ASSIGNED TASK: Scan the entries below for the word "emph" and copy every line in which it occurs.

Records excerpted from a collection
───

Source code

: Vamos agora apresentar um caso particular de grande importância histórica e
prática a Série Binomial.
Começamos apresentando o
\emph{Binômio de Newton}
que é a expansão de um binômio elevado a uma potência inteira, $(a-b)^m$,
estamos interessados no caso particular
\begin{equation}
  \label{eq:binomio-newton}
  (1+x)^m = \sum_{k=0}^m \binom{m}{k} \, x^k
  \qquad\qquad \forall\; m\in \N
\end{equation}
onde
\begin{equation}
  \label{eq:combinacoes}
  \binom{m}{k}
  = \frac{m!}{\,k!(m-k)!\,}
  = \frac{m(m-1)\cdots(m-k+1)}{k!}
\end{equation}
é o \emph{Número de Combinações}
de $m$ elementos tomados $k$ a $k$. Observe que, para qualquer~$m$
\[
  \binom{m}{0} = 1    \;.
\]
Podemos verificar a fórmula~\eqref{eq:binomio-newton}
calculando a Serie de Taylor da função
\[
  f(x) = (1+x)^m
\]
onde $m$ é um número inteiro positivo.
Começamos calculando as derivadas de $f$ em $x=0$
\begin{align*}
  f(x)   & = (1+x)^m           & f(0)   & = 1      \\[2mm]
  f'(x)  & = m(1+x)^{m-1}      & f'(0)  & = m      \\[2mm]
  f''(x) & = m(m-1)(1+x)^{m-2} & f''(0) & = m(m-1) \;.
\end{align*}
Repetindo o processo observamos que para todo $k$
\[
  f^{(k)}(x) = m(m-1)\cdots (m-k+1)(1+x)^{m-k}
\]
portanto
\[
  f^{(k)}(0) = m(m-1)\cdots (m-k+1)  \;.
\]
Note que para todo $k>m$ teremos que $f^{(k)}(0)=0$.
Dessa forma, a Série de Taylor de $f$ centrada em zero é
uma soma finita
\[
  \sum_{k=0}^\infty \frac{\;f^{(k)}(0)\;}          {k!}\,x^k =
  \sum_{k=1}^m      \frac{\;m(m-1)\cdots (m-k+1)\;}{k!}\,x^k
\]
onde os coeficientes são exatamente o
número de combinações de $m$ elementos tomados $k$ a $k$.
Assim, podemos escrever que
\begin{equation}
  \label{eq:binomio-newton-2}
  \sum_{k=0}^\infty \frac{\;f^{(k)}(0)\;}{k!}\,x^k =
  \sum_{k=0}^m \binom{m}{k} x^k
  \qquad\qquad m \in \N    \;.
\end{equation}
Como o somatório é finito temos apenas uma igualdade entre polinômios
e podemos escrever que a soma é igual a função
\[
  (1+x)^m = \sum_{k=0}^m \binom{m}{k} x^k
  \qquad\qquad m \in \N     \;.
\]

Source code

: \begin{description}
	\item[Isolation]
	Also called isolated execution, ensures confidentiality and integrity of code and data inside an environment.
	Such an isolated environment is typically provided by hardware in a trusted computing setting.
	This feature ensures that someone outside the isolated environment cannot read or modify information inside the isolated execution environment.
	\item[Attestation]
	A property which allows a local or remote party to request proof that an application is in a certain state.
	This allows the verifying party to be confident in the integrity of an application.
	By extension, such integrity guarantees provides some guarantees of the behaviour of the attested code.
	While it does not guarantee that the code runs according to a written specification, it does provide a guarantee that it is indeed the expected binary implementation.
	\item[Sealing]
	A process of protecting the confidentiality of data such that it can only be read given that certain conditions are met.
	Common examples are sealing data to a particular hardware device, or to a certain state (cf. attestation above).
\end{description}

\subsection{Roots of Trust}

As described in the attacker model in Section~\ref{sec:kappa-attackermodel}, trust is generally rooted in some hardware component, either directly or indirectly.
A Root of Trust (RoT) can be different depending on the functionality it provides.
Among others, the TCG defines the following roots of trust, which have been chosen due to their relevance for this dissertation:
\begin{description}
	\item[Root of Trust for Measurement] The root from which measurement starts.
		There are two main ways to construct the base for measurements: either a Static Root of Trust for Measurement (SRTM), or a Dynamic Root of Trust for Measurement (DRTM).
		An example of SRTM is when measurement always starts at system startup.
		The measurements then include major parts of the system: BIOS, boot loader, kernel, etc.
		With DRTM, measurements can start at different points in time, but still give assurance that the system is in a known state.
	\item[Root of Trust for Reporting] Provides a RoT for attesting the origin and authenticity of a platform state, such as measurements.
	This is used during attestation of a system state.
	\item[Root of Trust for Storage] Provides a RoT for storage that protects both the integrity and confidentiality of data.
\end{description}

───

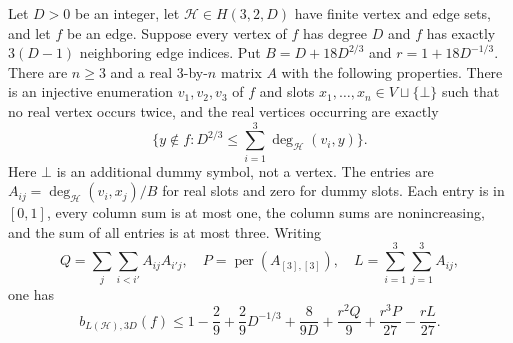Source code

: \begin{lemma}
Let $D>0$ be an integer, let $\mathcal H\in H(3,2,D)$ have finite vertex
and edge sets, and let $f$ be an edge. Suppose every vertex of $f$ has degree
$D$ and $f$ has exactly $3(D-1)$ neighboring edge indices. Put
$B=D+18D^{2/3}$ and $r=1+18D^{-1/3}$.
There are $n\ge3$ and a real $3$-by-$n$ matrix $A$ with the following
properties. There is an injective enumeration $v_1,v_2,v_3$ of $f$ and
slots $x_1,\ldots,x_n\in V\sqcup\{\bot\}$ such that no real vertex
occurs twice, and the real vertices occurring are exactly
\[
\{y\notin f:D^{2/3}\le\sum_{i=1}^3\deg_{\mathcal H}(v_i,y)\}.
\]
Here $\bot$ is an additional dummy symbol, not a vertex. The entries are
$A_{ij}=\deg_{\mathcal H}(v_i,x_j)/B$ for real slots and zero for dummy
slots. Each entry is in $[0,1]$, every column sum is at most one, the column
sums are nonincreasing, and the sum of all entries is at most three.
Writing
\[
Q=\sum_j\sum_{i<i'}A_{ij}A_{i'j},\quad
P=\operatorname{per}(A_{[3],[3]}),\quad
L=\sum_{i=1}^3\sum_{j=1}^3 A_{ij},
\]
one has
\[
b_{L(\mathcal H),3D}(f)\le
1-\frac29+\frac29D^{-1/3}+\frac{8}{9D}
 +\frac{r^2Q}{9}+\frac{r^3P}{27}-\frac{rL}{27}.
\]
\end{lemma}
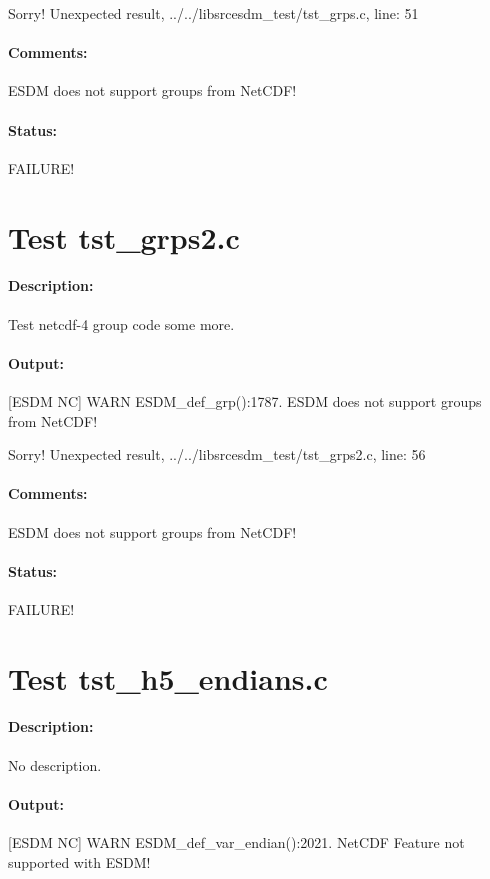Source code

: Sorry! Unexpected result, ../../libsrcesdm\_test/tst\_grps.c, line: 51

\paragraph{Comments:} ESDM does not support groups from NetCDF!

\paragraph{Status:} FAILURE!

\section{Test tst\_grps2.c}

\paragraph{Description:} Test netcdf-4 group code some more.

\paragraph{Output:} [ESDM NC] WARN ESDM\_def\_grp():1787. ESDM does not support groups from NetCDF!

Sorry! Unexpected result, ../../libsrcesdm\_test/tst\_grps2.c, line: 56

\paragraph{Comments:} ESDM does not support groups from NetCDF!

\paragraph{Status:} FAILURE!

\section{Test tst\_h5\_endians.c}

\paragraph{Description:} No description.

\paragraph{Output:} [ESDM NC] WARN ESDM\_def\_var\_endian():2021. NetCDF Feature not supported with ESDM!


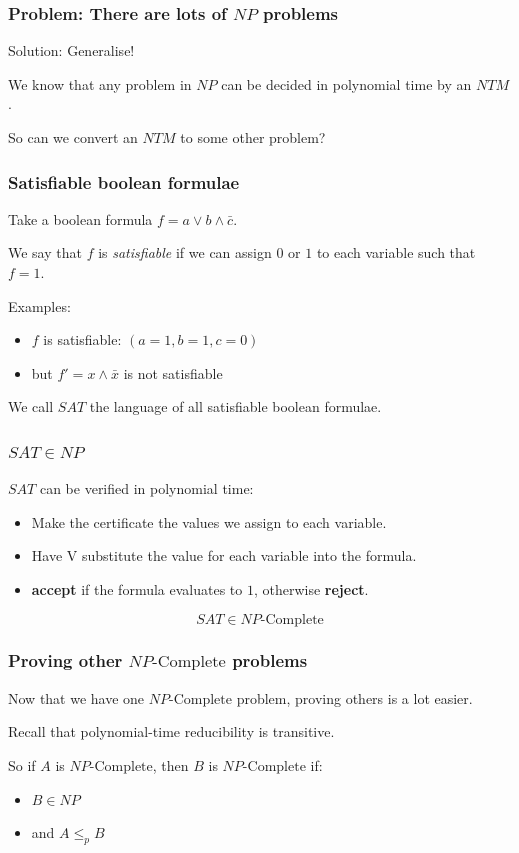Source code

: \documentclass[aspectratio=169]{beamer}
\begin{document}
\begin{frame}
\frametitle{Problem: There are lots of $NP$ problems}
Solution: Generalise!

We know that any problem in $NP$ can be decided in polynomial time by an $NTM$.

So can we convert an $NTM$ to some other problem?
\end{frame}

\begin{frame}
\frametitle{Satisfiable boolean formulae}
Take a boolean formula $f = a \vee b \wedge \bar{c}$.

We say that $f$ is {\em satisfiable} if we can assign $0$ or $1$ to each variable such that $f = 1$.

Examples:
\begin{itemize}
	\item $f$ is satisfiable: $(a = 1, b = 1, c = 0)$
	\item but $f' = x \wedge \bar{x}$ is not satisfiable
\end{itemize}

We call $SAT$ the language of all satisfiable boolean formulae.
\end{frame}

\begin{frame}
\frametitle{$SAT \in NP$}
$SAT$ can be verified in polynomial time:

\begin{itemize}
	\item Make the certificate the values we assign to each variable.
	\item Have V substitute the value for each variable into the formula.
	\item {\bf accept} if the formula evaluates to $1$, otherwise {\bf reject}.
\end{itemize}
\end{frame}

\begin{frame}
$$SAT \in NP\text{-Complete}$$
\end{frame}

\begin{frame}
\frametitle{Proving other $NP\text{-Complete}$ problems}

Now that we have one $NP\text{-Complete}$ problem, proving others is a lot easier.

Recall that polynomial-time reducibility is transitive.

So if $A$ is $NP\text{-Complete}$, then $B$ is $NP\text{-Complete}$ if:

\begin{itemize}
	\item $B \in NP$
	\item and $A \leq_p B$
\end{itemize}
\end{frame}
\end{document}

───

FINAL ANSWER:
\emph{Binômio de Newton}
é o \emph{Número de Combinações}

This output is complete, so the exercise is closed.